A new book from a Southern Connecticut State University professor explores the history of mental asylums and psychiatric hospitals in American culture. WSHU’s Davis Dunavin spoke with history professor Troy Rondinone about why asylums continue to have a hold on the American imagination.
Below is a transcript of their conversation.
The asylums are actually a product of a reform movement in the United States. The word asylum means place of refuge, and they were considered to be very progressive and a vast improvement over how the insane were treated before then.
Did people think when they were sending family members off to these asylums that they were sending them off to something akin to a comfortable resting period in the woods?
Absolutely. They were designed to look like large homes with beautiful grassy areas. The cures the doctors were advocating were things like walking in the park, fishing, just taking it easy, getting air.
Rondinone says by the Civil War, every state had a tax-funded asylum. Connecticut had a few, including Fairfield Hills in Newtown and the Norwich State Hospital for the Insane. By the turn of the 20th century, books and magazines were filled with accounts that showed these asylums were far from paradise.

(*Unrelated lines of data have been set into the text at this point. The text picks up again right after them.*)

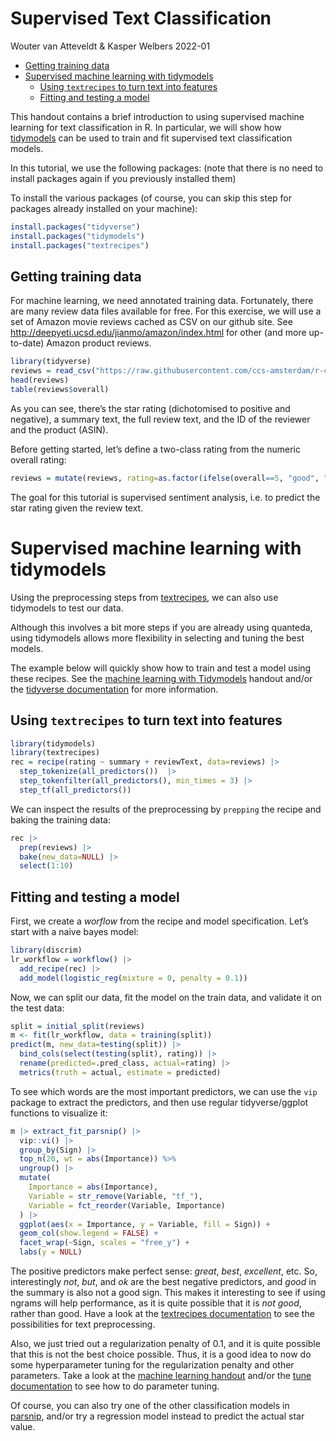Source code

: Supervised Text Classification
================
Wouter van Atteveldt & Kasper Welbers
2022-01

- [Getting training data](#getting-training-data)
- [Supervised machine learning with
  tidymodels](#supervised-machine-learning-with-tidymodels)
  - [Using `textrecipes` to turn text into
    features](#using-textrecipes-to-turn-text-into-features)
  - [Fitting and testing a model](#fitting-and-testing-a-model)

This handout contains a brief introduction to using supervised machine
learning for text classification in R. In particular, we will show how
[tidymodels](machine_learning.md) can be used to train and fit
supervised text classification models.

In this tutorial, we use the following packages: (note that there is no
need to install packages again if you previously installed them)

To install the various packages (of course, you can skip this step for
packages already installed on your machine):

``` r
install.packages("tidyverse")
install.packages("tidymodels")
install.packages("textrecipes")
```

## Getting training data

For machine learning, we need annotated training data. Fortunately,
there are many review data files available for free. For this exercise,
we will use a set of Amazon movie reviews cached as CSV on our github
site. See <http://deepyeti.ucsd.edu/jianmo/amazon/index.html> for other
(and more up-to-date) Amazon product reviews.

``` r
library(tidyverse)
reviews = read_csv("https://raw.githubusercontent.com/ccs-amsterdam/r-course-material/master/data/reviews2.csv")
head(reviews)
table(reviews$overall)
```

As you can see, there’s the star rating (dichotomised to positive and
negative), a summary text, the full review text, and the ID of the
reviewer and the product (ASIN).

Before getting started, let’s define a two-class rating from the numeric
overall rating:

``` r
reviews = mutate(reviews, rating=as.factor(ifelse(overall==5, "good", "bad")))
```

The goal for this tutorial is supervised sentiment analysis, i.e. to
predict the star rating given the review text.

# Supervised machine learning with tidymodels

Using the preprocessing steps from
[textrecipes](https://textrecipes.tidymodels.org), we can also use
tidymodels to test our data.

Although this involves a bit more steps if you are already using
quanteda, using tidymodels allows more flexibility in selecting and
tuning the best models.

The example below will quickly show how to train and test a model using
these recipes. See the [machine learning with
Tidymodels](machine_learning.md) handout and/or the [tidyverse
documentation](https://tidyverse.org) for more information.

## Using `textrecipes` to turn text into features

``` r
library(tidymodels)
library(textrecipes)
rec = recipe(rating ~ summary + reviewText, data=reviews) |>
  step_tokenize(all_predictors())  |>
  step_tokenfilter(all_predictors(), min_times = 3) |>
  step_tf(all_predictors())
```

We can inspect the results of the preprocessing by `prepping` the recipe
and baking the training data:

``` r
rec |> 
  prep(reviews) |>
  bake(new_data=NULL) |> 
  select(1:10)
```

## Fitting and testing a model

First, we create a *worflow* from the recipe and model specification.
Let’s start with a naive bayes model:

``` r
library(discrim)
lr_workflow = workflow() |>
  add_recipe(rec) |>
  add_model(logistic_reg(mixture = 0, penalty = 0.1))
```

Now, we can split our data, fit the model on the train data, and
validate it on the test data:

``` r
split = initial_split(reviews)
m <- fit(lr_workflow, data = training(split))
predict(m, new_data=testing(split)) |>
  bind_cols(select(testing(split), rating)) |>
  rename(predicted=.pred_class, actual=rating) |>
  metrics(truth = actual, estimate = predicted)
```

To see which words are the most important predictors, we can use the
`vip` package to extract the predictors, and then use regular
tidyverse/ggplot functions to visualize it:

``` r
m |> extract_fit_parsnip() |>
  vip::vi() |> 
  group_by(Sign) |>
  top_n(20, wt = abs(Importance)) %>%
  ungroup() |>
  mutate(
    Importance = abs(Importance),
    Variable = str_remove(Variable, "tf_"),
    Variable = fct_reorder(Variable, Importance)
  ) |>
  ggplot(aes(x = Importance, y = Variable, fill = Sign)) +
  geom_col(show.legend = FALSE) +
  facet_wrap(~Sign, scales = "free_y") +
  labs(y = NULL)
```

The positive predictors make perfect sense: *great*, *best*,
*excellent*, etc. So, interestingly *not*, *but*, and *ok* are the best
negative predictors, and *good* in the summary is also not a good sign.
This makes it interesting to see if using ngrams will help performance,
as it is quite possible that it is *not good*, rather than good. Have a
look at the [textrecipes
documentation](https://textrecipes.tidymodels.org/reference/) to see the
possibilities for text preprocessing.

Also, we just tried out a regularization penalty of 0.1, and it is quite
possible that this is not the best choice possible. Thus, it is a good
idea to now do some hyperparameter tuning for the regularization penalty
and other parameters. Take a look at the [machine learning
handout](machine_learning.md) and/or the [tune
documentation](https://tune.tidymodels.org/) to see how to do parameter
tuning.

Of course, you can also try one of the other classification models in
[parsnip](https://parsnip.tidymodels.org/), and/or try a regression
model instead to predict the actual star value.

They were becoming too crowded. They were heavily occupied by recent immigrants, especially in urban areas, by the progressive years. And so this is when we begin to see some of the more drastic treatments, ways of shocking patients back into reality. It gets pretty scary there for a while.
Is this the same time as lobotomies and electroshock therapy?
Lobotomies were designed, again, with crowded hospitals in mind. How to get patients out of these crowded, often very filthy institutions, state-funded institutions. And so the idea was it would cure schizophrenics and get them back to their family. So it was designed to be very optimistic.
The 1948 film “The Snake Pit” depicts an institutionalized woman who recovers with help from a psychiatrist and treatments that were seen as progressive at the time.
Although the electro-convulsive therapy scene is pretty scary, in the movie it actually helps her. "Snake Pit" is a combination of a critique of the overworked, overcrowded mental hospital with the Freudian hero coming in and rescuing this woman.
Rondinone says that optimism started to run out by the 1970s as states began to cut budgets, and institutions started to close.
And so there’s a huge wave of criticism of psychiatry, mental hospital treatments…
It’s the central subject of one of the most highly regarded films ever made – 1975’s “One Flew Over the Cuckoo’s Nest.” A troublemaker enters a mental hospital and upsets the balance of power between doctors, nurses and patients.
With "Cuckoo’s Nest," you get the mental hospital as a metaphor for everything that’s wrong with America. Stifling conformity, bureaucratic control, the rising women’s movement. Nurse Ratched is just an evil character.
McMurphy’s fights against Ratched put him on the receiving end of some of the most extreme psychiatric treatments of the day.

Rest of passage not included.